Instructions for the task: Omit the pictures. Print each entry below exactly.

Task input:

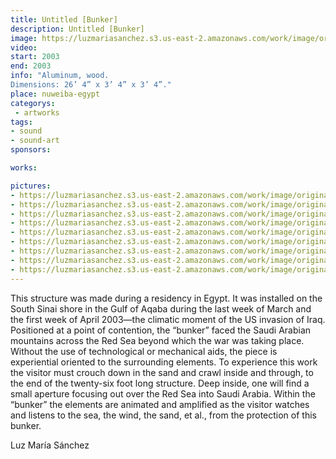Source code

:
 ```yaml
---
title: Untitled [Bunker]
description: Untitled [Bunker]
image: https://luzmariasanchez.s3.us-east-2.amazonaws.com/work/image/original/bunker_vi02.jpg
video: 
start: 2003
end: 2003
info: "Aluminum, wood.
Dimensions: 26’ 4” x 3’ 4” x 3’ 4”."
place: nuweiba-egypt
categorys:
 - artworks
tags:
- sound
- sound-art
sponsors:

works:

pictures:
- https://luzmariasanchez.s3.us-east-2.amazonaws.com/work/image/original/bunker_vi01.jpg
- https://luzmariasanchez.s3.us-east-2.amazonaws.com/work/image/original/bunker_vi02.jpg
- https://luzmariasanchez.s3.us-east-2.amazonaws.com/work/image/original/bunker_vi03.jpg
- https://luzmariasanchez.s3.us-east-2.amazonaws.com/work/image/original/bunker_vi04.jpg
- https://luzmariasanchez.s3.us-east-2.amazonaws.com/work/image/original/bunker_vi05.jpg
- https://luzmariasanchez.s3.us-east-2.amazonaws.com/work/image/original/bunker_vi06.jpg
- https://luzmariasanchez.s3.us-east-2.amazonaws.com/work/image/original/bunker_vi07.jpg
- https://luzmariasanchez.s3.us-east-2.amazonaws.com/work/image/original/bunker_vi08.jpg
- https://luzmariasanchez.s3.us-east-2.amazonaws.com/work/image/original/bunker_vi09.jpg
---
```


This structure was made during a residency in Egypt. It was installed on the South Sinai shore in the Gulf of Aqaba during the last week of March and the first week of April 2003—the climatic moment of the US invasion of Iraq. Positioned at a point of contention, the “bunker” faced the Saudi Arabian mountains across the Red Sea beyond which the war was taking place. Without the use of technological or mechanical aids, the piece is experiential oriented to the surrounding elements. To experience this work the visitor must crouch down in the sand and crawl inside and through, to the end of the twenty-six foot long structure. Deep inside, one will find a small aperture focusing out over the Red Sea into Saudi Arabia. Within the “bunker” the elements are animated and amplified as the visitor watches and listens to the sea, the wind, the sand, et al., from the protection of this bunker.

 

Luz María Sánchez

Answer for the task:
Source code

:
 ```yaml
---
title: Untitled [Bunker]
description: Untitled [Bunker]
image: https://luzmariasanchez.s3.us-east-2.amazonaws.com/work/image/original/bunker_vi02.jpg
video: 
start: 2003
end: 2003
info: "Aluminum, wood.
Dimensions: 26’ 4” x 3’ 4” x 3’ 4”."
place: nuweiba-egypt
categorys:
 - artworks
tags:
- sound
- sound-art
sponsors:

works:

pictures:
- https://luzmariasanchez.s3.us-east-2.amazonaws.com/work/image/original/bunker_vi01.jpg
- https://luzmariasanchez.s3.us-east-2.amazonaws.com/work/image/original/bunker_vi02.jpg
- https://luzmariasanchez.s3.us-east-2.amazonaws.com/work/image/original/bunker_vi03.jpg
- https://luzmariasanchez.s3.us-east-2.amazonaws.com/work/image/original/bunker_vi04.jpg
- https://luzmariasanchez.s3.us-east-2.amazonaws.com/work/image/original/bunker_vi05.jpg
- https://luzmariasanchez.s3.us-east-2.amazonaws.com/work/image/original/bunker_vi06.jpg
- https://luzmariasanchez.s3.us-east-2.amazonaws.com/work/image/original/bunker_vi07.jpg
- https://luzmariasanchez.s3.us-east-2.amazonaws.com/work/image/original/bunker_vi08.jpg
- https://luzmariasanchez.s3.us-east-2.amazonaws.com/work/image/original/bunker_vi09.jpg
---
```


This structure was made during a residency in Egypt. It was installed on the South Sinai shore in the Gulf of Aqaba during the last week of March and the first week of April 2003—the climatic moment of the US invasion of Iraq. Positioned at a point of contention, the “bunker” faced the Saudi Arabian mountains across the Red Sea beyond which the war was taking place. Without the use of technological or mechanical aids, the piece is experiential oriented to the surrounding elements. To experience this work the visitor must crouch down in the sand and crawl inside and through, to the end of the twenty-six foot long structure. Deep inside, one will find a small aperture focusing out over the Red Sea into Saudi Arabia. Within the “bunker” the elements are animated and amplified as the visitor watches and listens to the sea, the wind, the sand, et al., from the protection of this bunker.

 

Luz María Sánchez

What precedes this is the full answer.